_Exercise instructions_
Print again, word for word, all of the records below, and leave the pictures out.

Saved entries
>>>
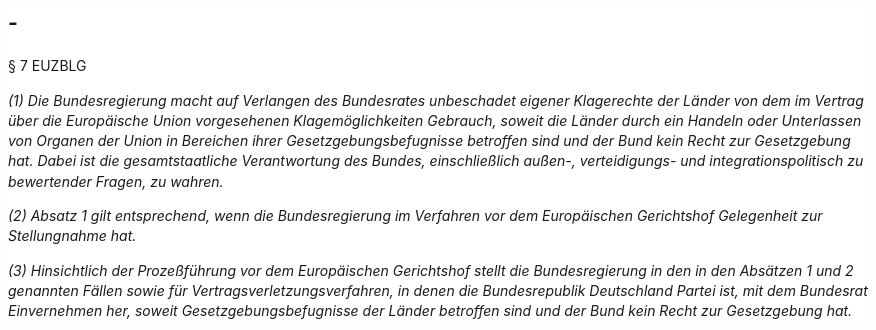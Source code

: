 </div>

<span id="BJNR104370966BJNG003600307.html"></span>

## \-  
§ 7 EUZBLG

<div>

<div class="jnhtml">

<div>

<div class="jurAbsatz">

<span style="font-style:italic;">(1) Die Bundesregierung macht auf
Verlangen des Bundesrates unbeschadet eigener Klagerechte der Länder von
dem im Vertrag über die Europäische Union vorgesehenen
Klagemöglichkeiten Gebrauch, soweit die Länder durch ein Handeln oder
Unterlassen von Organen der Union in Bereichen ihrer
Gesetzgebungsbefugnisse betroffen sind und der Bund kein Recht zur
Gesetzgebung hat. Dabei ist die gesamtstaatliche Verantwortung des
Bundes, einschließlich außen-, verteidigungs- und integrationspolitisch
zu bewertender Fragen, zu wahren.</span>

</div>

<div class="jurAbsatz">

<span style="font-style:italic;">(2) Absatz 1 gilt entsprechend, wenn
die Bundesregierung im Verfahren vor dem Europäischen Gerichtshof
Gelegenheit zur Stellungnahme hat.</span>

</div>

<div class="jurAbsatz">

<span style="font-style:italic;">(3) Hinsichtlich der Prozeßführung vor
dem Europäischen Gerichtshof stellt die Bundesregierung in den in den
Absätzen 1 und 2 genannten Fällen sowie für
Vertragsverletzungsverfahren, in denen die Bundesrepublik Deutschland
Partei ist, mit dem Bundesrat Einvernehmen her, soweit
Gesetzgebungsbefugnisse der Länder betroffen sind und der Bund kein
Recht zur Gesetzgebung hat.</span>

</div>

</div>

</div>

</div>

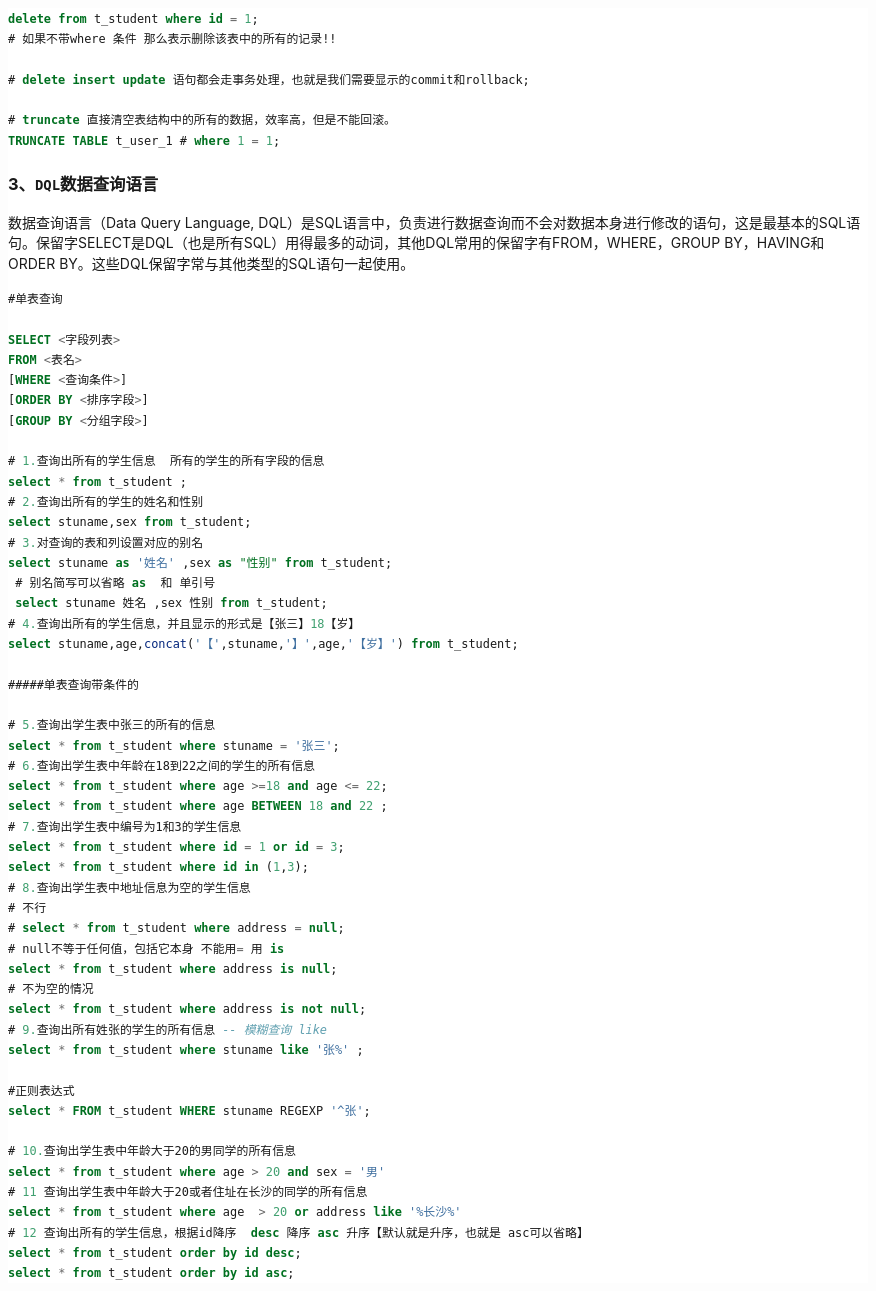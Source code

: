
 ```sql
delete from t_student where id = 1;
# 如果不带where 条件 那么表示删除该表中的所有的记录!!

# delete insert update 语句都会走事务处理，也就是我们需要显示的commit和rollback;

# truncate 直接清空表结构中的所有的数据，效率高，但是不能回滚。
TRUNCATE TABLE t_user_1 # where 1 = 1;
```

### 3、`DQL`数据查询语言

数据查询语言（Data Query Language, DQL）是SQL语言中，负责进行数据查询而不会对数据本身进行修改的语句，这是最基本的SQL语句。保留字SELECT是DQL（也是所有SQL）用得最多的动词，其他DQL常用的保留字有FROM，WHERE，GROUP BY，HAVING和ORDER BY。这些DQL保留字常与其他类型的SQL语句一起使用。

```sql
#单表查询

SELECT <字段列表>
FROM <表名>
[WHERE <查询条件>]
[ORDER BY <排序字段>]
[GROUP BY <分组字段>]

# 1.查询出所有的学生信息  所有的学生的所有字段的信息
select * from t_student ;
# 2.查询出所有的学生的姓名和性别
select stuname,sex from t_student;
# 3.对查询的表和列设置对应的别名
select stuname as '姓名' ,sex as "性别" from t_student;
 # 别名简写可以省略 as  和 单引号
 select stuname 姓名 ,sex 性别 from t_student;
# 4.查询出所有的学生信息，并且显示的形式是【张三】18【岁】
select stuname,age,concat('【',stuname,'】',age,'【岁】') from t_student;

#####单表查询带条件的

# 5.查询出学生表中张三的所有的信息
select * from t_student where stuname = '张三';
# 6.查询出学生表中年龄在18到22之间的学生的所有信息
select * from t_student where age >=18 and age <= 22;
select * from t_student where age BETWEEN 18 and 22 ;
# 7.查询出学生表中编号为1和3的学生信息
select * from t_student where id = 1 or id = 3;
select * from t_student where id in (1,3);
# 8.查询出学生表中地址信息为空的学生信息
# 不行 
# select * from t_student where address = null;
# null不等于任何值，包括它本身 不能用= 用 is 
select * from t_student where address is null;
# 不为空的情况
select * from t_student where address is not null;
# 9.查询出所有姓张的学生的所有信息 -- 模糊查询 like
select * from t_student where stuname like '张%' ;

#正则表达式
select * FROM t_student WHERE stuname REGEXP '^张';

# 10.查询出学生表中年龄大于20的男同学的所有信息
select * from t_student where age > 20 and sex = '男'
# 11 查询出学生表中年龄大于20或者住址在长沙的同学的所有信息
select * from t_student where age  > 20 or address like '%长沙%'
# 12 查询出所有的学生信息，根据id降序  desc 降序 asc 升序【默认就是升序，也就是 asc可以省略】
select * from t_student order by id desc;
select * from t_student order by id asc;
```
<<<
_Completed exercise_
Source code

: </div>

<span id="BJNR104370966BJNG003600307.html"></span>

## \-  
§ 7 EUZBLG

<div>

<div class="jnhtml">

<div>

<div class="jurAbsatz">

<span style="font-style:italic;">(1) Die Bundesregierung macht auf
Verlangen des Bundesrates unbeschadet eigener Klagerechte der Länder von
dem im Vertrag über die Europäische Union vorgesehenen
Klagemöglichkeiten Gebrauch, soweit die Länder durch ein Handeln oder
Unterlassen von Organen der Union in Bereichen ihrer
Gesetzgebungsbefugnisse betroffen sind und der Bund kein Recht zur
Gesetzgebung hat. Dabei ist die gesamtstaatliche Verantwortung des
Bundes, einschließlich außen-, verteidigungs- und integrationspolitisch
zu bewertender Fragen, zu wahren.</span>

</div>

<div class="jurAbsatz">

<span style="font-style:italic;">(2) Absatz 1 gilt entsprechend, wenn
die Bundesregierung im Verfahren vor dem Europäischen Gerichtshof
Gelegenheit zur Stellungnahme hat.</span>

</div>

<div class="jurAbsatz">

<span style="font-style:italic;">(3) Hinsichtlich der Prozeßführung vor
dem Europäischen Gerichtshof stellt die Bundesregierung in den in den
Absätzen 1 und 2 genannten Fällen sowie für
Vertragsverletzungsverfahren, in denen die Bundesrepublik Deutschland
Partei ist, mit dem Bundesrat Einvernehmen her, soweit
Gesetzgebungsbefugnisse der Länder betroffen sind und der Bund kein
Recht zur Gesetzgebung hat.</span>

</div>

</div>

</div>

</div>

Source code

:
 ```sql
delete from t_student where id = 1;
# 如果不带where 条件 那么表示删除该表中的所有的记录!!

# delete insert update 语句都会走事务处理，也就是我们需要显示的commit和rollback;

# truncate 直接清空表结构中的所有的数据，效率高，但是不能回滚。
TRUNCATE TABLE t_user_1 # where 1 = 1;
```

### 3、`DQL`数据查询语言

数据查询语言（Data Query Language, DQL）是SQL语言中，负责进行数据查询而不会对数据本身进行修改的语句，这是最基本的SQL语句。保留字SELECT是DQL（也是所有SQL）用得最多的动词，其他DQL常用的保留字有FROM，WHERE，GROUP BY，HAVING和ORDER BY。这些DQL保留字常与其他类型的SQL语句一起使用。

```sql
#单表查询

SELECT <字段列表>
FROM <表名>
[WHERE <查询条件>]
[ORDER BY <排序字段>]
[GROUP BY <分组字段>]

# 1.查询出所有的学生信息  所有的学生的所有字段的信息
select * from t_student ;
# 2.查询出所有的学生的姓名和性别
select stuname,sex from t_student;
# 3.对查询的表和列设置对应的别名
select stuname as '姓名' ,sex as "性别" from t_student;
 # 别名简写可以省略 as  和 单引号
 select stuname 姓名 ,sex 性别 from t_student;
# 4.查询出所有的学生信息，并且显示的形式是【张三】18【岁】
select stuname,age,concat('【',stuname,'】',age,'【岁】') from t_student;

#####单表查询带条件的

# 5.查询出学生表中张三的所有的信息
select * from t_student where stuname = '张三';
# 6.查询出学生表中年龄在18到22之间的学生的所有信息
select * from t_student where age >=18 and age <= 22;
select * from t_student where age BETWEEN 18 and 22 ;
# 7.查询出学生表中编号为1和3的学生信息
select * from t_student where id = 1 or id = 3;
select * from t_student where id in (1,3);
# 8.查询出学生表中地址信息为空的学生信息
# 不行 
# select * from t_student where address = null;
# null不等于任何值，包括它本身 不能用= 用 is 
select * from t_student where address is null;
# 不为空的情况
select * from t_student where address is not null;
# 9.查询出所有姓张的学生的所有信息 -- 模糊查询 like
select * from t_student where stuname like '张%' ;

#正则表达式
select * FROM t_student WHERE stuname REGEXP '^张';

# 10.查询出学生表中年龄大于20的男同学的所有信息
select * from t_student where age > 20 and sex = '男'
# 11 查询出学生表中年龄大于20或者住址在长沙的同学的所有信息
select * from t_student where age  > 20 or address like '%长沙%'
# 12 查询出所有的学生信息，根据id降序  desc 降序 asc 升序【默认就是升序，也就是 asc可以省略】
select * from t_student order by id desc;
select * from t_student order by id asc;
```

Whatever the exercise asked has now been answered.